INFORMATION PROVIDED section start

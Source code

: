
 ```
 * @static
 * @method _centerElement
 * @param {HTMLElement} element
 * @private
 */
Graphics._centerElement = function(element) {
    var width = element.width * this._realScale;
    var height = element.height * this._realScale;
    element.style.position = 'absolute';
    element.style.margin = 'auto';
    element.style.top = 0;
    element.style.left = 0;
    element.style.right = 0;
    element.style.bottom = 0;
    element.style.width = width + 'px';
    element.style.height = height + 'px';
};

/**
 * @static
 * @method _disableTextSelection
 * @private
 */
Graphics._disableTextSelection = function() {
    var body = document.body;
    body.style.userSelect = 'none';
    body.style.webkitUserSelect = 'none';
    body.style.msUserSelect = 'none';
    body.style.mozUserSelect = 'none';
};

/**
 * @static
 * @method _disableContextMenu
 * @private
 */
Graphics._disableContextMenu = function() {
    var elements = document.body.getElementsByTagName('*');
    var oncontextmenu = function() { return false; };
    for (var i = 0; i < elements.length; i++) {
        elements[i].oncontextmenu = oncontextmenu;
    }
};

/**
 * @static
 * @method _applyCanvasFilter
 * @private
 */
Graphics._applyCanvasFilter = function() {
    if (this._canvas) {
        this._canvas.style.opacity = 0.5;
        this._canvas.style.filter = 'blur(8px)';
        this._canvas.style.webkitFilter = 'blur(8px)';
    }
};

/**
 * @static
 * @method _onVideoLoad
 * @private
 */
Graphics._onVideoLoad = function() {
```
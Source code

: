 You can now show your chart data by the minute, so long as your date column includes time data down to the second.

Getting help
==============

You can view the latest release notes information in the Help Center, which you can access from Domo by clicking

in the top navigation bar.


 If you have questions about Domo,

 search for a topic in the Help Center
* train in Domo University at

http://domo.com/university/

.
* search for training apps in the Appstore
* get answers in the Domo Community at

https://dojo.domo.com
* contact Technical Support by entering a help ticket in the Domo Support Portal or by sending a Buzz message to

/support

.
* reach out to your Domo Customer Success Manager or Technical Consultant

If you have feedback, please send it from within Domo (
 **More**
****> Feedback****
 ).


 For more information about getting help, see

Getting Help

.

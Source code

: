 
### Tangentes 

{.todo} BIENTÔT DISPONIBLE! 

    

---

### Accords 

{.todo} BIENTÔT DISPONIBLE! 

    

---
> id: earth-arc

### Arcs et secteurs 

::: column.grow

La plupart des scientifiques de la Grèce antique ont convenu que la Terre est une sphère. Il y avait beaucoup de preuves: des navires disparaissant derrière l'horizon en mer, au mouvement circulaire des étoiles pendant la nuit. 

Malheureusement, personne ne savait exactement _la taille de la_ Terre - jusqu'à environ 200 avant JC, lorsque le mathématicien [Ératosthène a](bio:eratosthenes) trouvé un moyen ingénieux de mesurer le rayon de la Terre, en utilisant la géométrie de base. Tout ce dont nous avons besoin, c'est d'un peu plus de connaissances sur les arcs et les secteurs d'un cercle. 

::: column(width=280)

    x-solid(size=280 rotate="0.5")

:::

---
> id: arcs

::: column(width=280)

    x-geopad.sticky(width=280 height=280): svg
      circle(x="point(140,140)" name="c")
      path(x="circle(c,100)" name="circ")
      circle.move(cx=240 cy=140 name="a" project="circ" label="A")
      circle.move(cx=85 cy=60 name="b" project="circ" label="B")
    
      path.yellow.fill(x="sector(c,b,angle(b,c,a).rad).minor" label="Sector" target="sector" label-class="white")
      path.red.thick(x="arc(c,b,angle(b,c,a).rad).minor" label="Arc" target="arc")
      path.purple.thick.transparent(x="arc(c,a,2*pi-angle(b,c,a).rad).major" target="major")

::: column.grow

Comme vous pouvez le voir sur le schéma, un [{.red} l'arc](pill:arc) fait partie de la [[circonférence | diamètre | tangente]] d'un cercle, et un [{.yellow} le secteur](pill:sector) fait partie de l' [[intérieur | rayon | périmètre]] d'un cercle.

INFORMATION PROVIDED section end

§ WHAT IS BEING ASKED
Wherever the word "have" turns up in the records, copy out the line it is on.

§ TASK RESPONSE
 If you have questions about Domo,
If you have feedback, please send it from within Domo (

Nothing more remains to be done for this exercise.